• Work item: Read the records below and copy each line that contains "section".

----------------------------------------

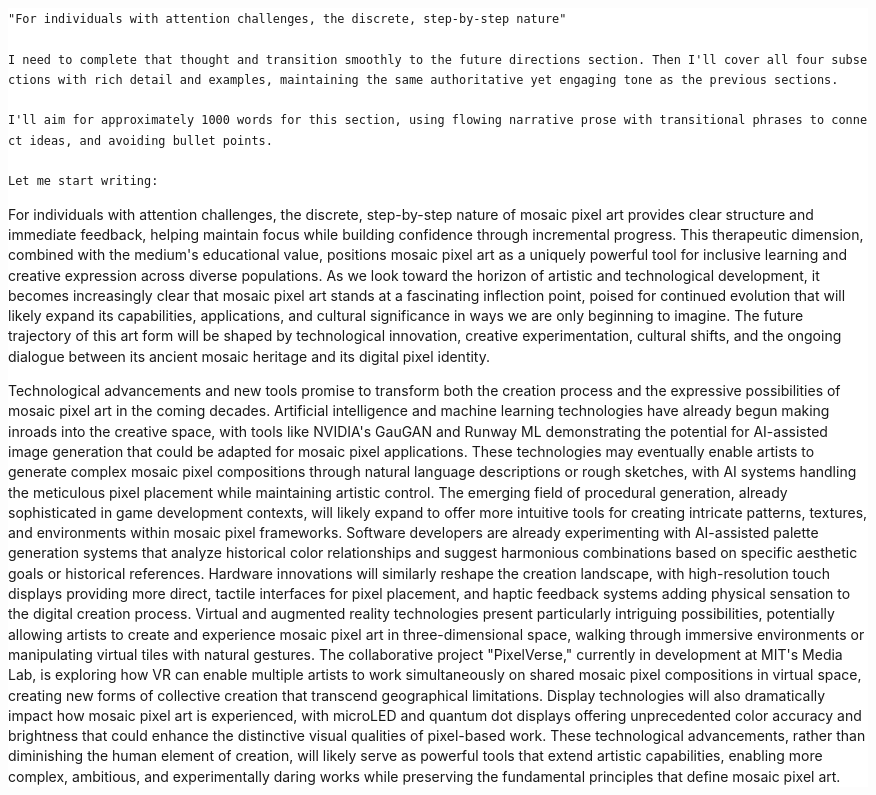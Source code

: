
 ```
"For individuals with attention challenges, the discrete, step-by-step nature"

I need to complete that thought and transition smoothly to the future directions section. Then I'll cover all four subsections with rich detail and examples, maintaining the same authoritative yet engaging tone as the previous sections.

I'll aim for approximately 1000 words for this section, using flowing narrative prose with transitional phrases to connect ideas, and avoiding bullet points.

Let me start writing:

```
For individuals with attention challenges, the discrete, step-by-step nature of mosaic pixel art provides clear structure and immediate feedback, helping maintain focus while building confidence through incremental progress. This therapeutic dimension, combined with the medium's educational value, positions mosaic pixel art as a uniquely powerful tool for inclusive learning and creative expression across diverse populations. As we look toward the horizon of artistic and technological development, it becomes increasingly clear that mosaic pixel art stands at a fascinating inflection point, poised for continued evolution that will likely expand its capabilities, applications, and cultural significance in ways we are only beginning to imagine. The future trajectory of this art form will be shaped by technological innovation, creative experimentation, cultural shifts, and the ongoing dialogue between its ancient mosaic heritage and its digital pixel identity.

Technological advancements and new tools promise to transform both the creation process and the expressive possibilities of mosaic pixel art in the coming decades. Artificial intelligence and machine learning technologies have already begun making inroads into the creative space, with tools like NVIDIA's GauGAN and Runway ML demonstrating the potential for AI-assisted image generation that could be adapted for mosaic pixel applications. These technologies may eventually enable artists to generate complex mosaic pixel compositions through natural language descriptions or rough sketches, with AI systems handling the meticulous pixel placement while maintaining artistic control. The emerging field of procedural generation, already sophisticated in game development contexts, will likely expand to offer more intuitive tools for creating intricate patterns, textures, and environments within mosaic pixel frameworks. Software developers are already experimenting with AI-assisted palette generation systems that analyze historical color relationships and suggest harmonious combinations based on specific aesthetic goals or historical references. Hardware innovations will similarly reshape the creation landscape, with high-resolution touch displays providing more direct, tactile interfaces for pixel placement, and haptic feedback systems adding physical sensation to the digital creation process. Virtual and augmented reality technologies present particularly intriguing possibilities, potentially allowing artists to create and experience mosaic pixel art in three-dimensional space, walking through immersive environments or manipulating virtual tiles with natural gestures. The collaborative project "PixelVerse," currently in development at MIT's Media Lab, is exploring how VR can enable multiple artists to work simultaneously on shared mosaic pixel compositions in virtual space, creating new forms of collective creation that transcend geographical limitations. Display technologies will also dramatically impact how mosaic pixel art is experienced, with microLED and quantum dot displays offering unprecedented color accuracy and brightness that could enhance the distinctive visual qualities of pixel-based work. These technological advancements, rather than diminishing the human element of creation, will likely serve as powerful tools that extend artistic capabilities, enabling more complex, ambitious, and experimentally daring works while preserving the fundamental principles that define mosaic pixel art.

----------------------------------------

• Completed exercise:
I need to complete that thought and transition smoothly to the future directions section. Then I'll cover all four subsections with rich detail and examples, maintaining the same authoritative yet engaging tone as the previous sections.
I'll aim for approximately 1000 words for this section, using flowing narrative prose with transitional phrases to connect ideas, and avoiding bullet points.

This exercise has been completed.